Initial outcomes data for SHM’s Project BOOST show a reduction in 30-day hospital readmission rates to 12.7% from 14.7% among a select group of 11 participating hospitals.
Results were reported online July 22 in the Journal of Hospital Medicine. “Participation in Project BOOST appeared to be associated with a decrease in readmission rates,” the study authors cautiously observe, although two accompanying editorials label the results as “limited” and “disappointing.”
The research compares outcomes data for clinical acute-care units at 11 of 30 hospitals in the first two BOOST cohorts, started in 2008 and 2009, with clinically matched non-BOOST control units for all-patient, 30-day readmissions. Each BOOST site adopted two or more of the recommended interventions from the program’s toolkit for improving care transitions, with the support of an expert mentor. Reporting clinical outcomes was voluntary and uncompensated, and 19 of the hospitals in the initial cohorts did not share their data—cited as a serious limitation by authors of the editorials.
“You can look at our study on a couple of different levels,” says lead author and BOOST lead analyst Luke Hansen, MD, MHS, of the division of hospital medicine at Northwestern University Feinberg School of Medicine in Chicago. “One is the sites that gave us data, and in that group there were statistically significant results. But I think the more important question is: Will that be enough? What is the magnitude of the effect, and is it enough to give hospitals the impetus they need to prevent avoidable readmissions?”
Listen to more of our interview with Dr. Luke Hansen, Project BOOST’s lead analyst.

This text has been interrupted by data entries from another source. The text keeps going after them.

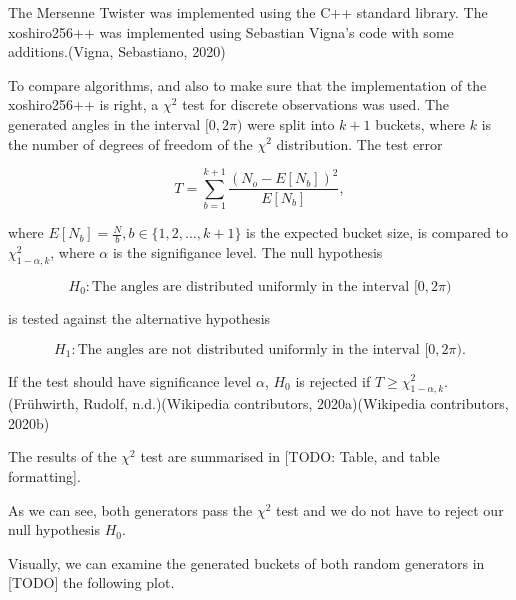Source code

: \documentclass[
]{article}
\begin{document}
The Mersenne Twister was implemented using the C++ standard library. The
xoshiro256++ was implemented using Sebastian Vigna's code with some
additions.(Vigna, Sebastiano, 2020)

To compare algorithms, and also to make sure that the implementation of
the xoshiro256++ is right, a \(\chi^2\) test for discrete observations
was used. The generated angles in the interval \([0, 2\pi)\) were split
into \(k+1\) buckets, where \(k\) is the number of degrees of freedom of
the \(\chi^2\) distribution. The test error

\begin{equation}
T = \sum_{b=1}^{k+1}{\frac{(N_o - E[N_b])^2}{E[N_b]}},
\end{equation}

where \(E[N_b] = \frac{N}{b}, b \in \{1, 2, \dots , k+1\}\) is the
expected bucket size, is compared to \(\chi^2_{1-\alpha, k}\), where
\(\alpha\) is the signifigance level. The null hypothesis

\[
H_0: \textrm{The angles are distributed uniformly in the interval } [0, 2 \pi)
\]

is tested against the alternative hypothesis

\[
H_1: \textrm{The angles are not distributed uniformly in the interval } [0, 2 \pi) \textrm{.}
\]

If the test should have significance level \(\alpha\), \(H_0\) is
rejected if \(T \ge \chi^2_{1-\alpha, k}\).(Frühwirth, Rudolf,
n.d.)(Wikipedia contributors, 2020a)(Wikipedia contributors, 2020b)

The results of the \(\chi^2\) test are summarised in {[}TODO: Table, and
table formatting{]}.

As we can see, both generators pass the \(\chi^2\) test and we do not
have to reject our null hypothesis \(H_0\).

Visually, we can examine the generated buckets of both random generators
in {[}TODO{]} the following plot.
\end{document}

Project BOOST is one of SHM’s national QI programs aimed at improving care transitions through such strategies as readmission risk assessments, medication reconciliation, patient coaching, and post-discharge follow-up calls. For hospitals and HM groups searching for solutions to the 30-day readmission dilemma—and thereby avoid Medicare reimbursement penalties, clear answers remain elusive.
“BOOST is one of a number of care transitions improvement methodologies that have been applied to the problem of readmissions, each of which has evidence to support their effectiveness in their initial settings, but has proven difficult to translate to other sites,” JHM Editor-in-Chief Andrew D. Auerbach, MD, MPH, SFHM, a professor of medicine in residence at the University of California at San Francisco’s division of hospital medicine, and co-authors note in an accompanying editorial.
Dr. Auerbach notes in his editorial that research problems limited the study’s robustness but that “the authors provide the necessary start down the road towards a fuller understanding of real-world efforts to reduce readmissions.”
In the other editorial, Ashish K. Jha, MD, MPH, of the Harvard School of Public Health, Health Policy, and Management suggests that readmissions ultimately may be the wrong target. A better goal, Dr. Jha says, is to improve transitions of care and demonstrate better processes in achieving those results—even though that might not significantly alter readmission rates. “We need to get clearer on what we’re trying to achieve,” he adds.